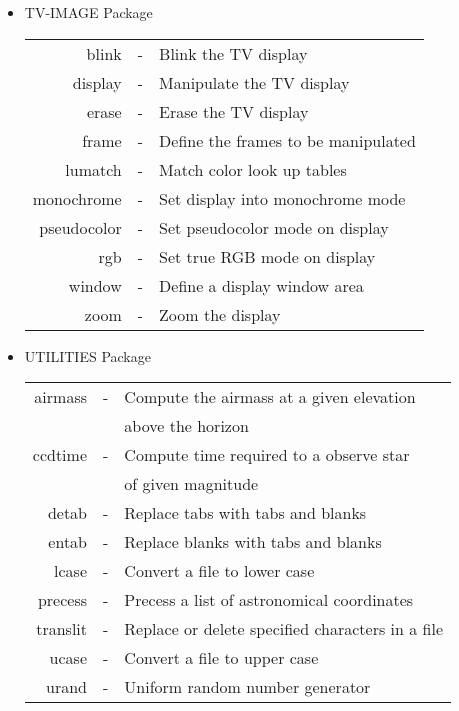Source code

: \begin{itemize}
\begin{tabular}{rcl}
\end{tabular}

\item TV-IMAGE Package \\

\begin{tabular}{rcl}

      blink 	& - & Blink the TV display\\
      display	& - & Manipulate the TV display\\
      erase	& - & Erase the TV display\\
      frame	& - & Define the frames to be manipulated\\
      lumatch	& - & Match color look up tables\\
      monochrome& - & Set display into monochrome mode\\
      pseudocolor& - & Set pseudocolor mode on display\\
      rgb	& - & Set true RGB mode on display\\
      window	& - & Define a display window area\\
      zoom	& - & Zoom the display

\end{tabular}

\item UTILITIES Package \\

\begin{tabular}{rcl}

	airmass & - & Compute the airmass at a given elevation \\
		&&	above the horizon\\
	ccdtime	& - & Compute time required to a observe star \\
		&&	of given magnitude\\
	  detab	& - & Replace tabs with tabs and blanks\\
	  entab & - & Replace blanks with tabs and blanks\\
	  lcase & - & Convert a file to lower case\\
	precess & - & Precess a list of astronomical coordinates\\
       translit & - & Replace or delete specified characters in a file\\
	  ucase & - & Convert a file to upper case\\
	  urand & - & Uniform random number generator
\end{tabular}

\end{itemize}
\clearpage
####################
## YOUR ASSIGNMENT
Go through the material and copy out every line with "tabs" in it.

## RESPONSE FOR THIS EXERCISE
	  detab	& - & Replace tabs with tabs and blanks\\
	  entab & - & Replace blanks with tabs and blanks\\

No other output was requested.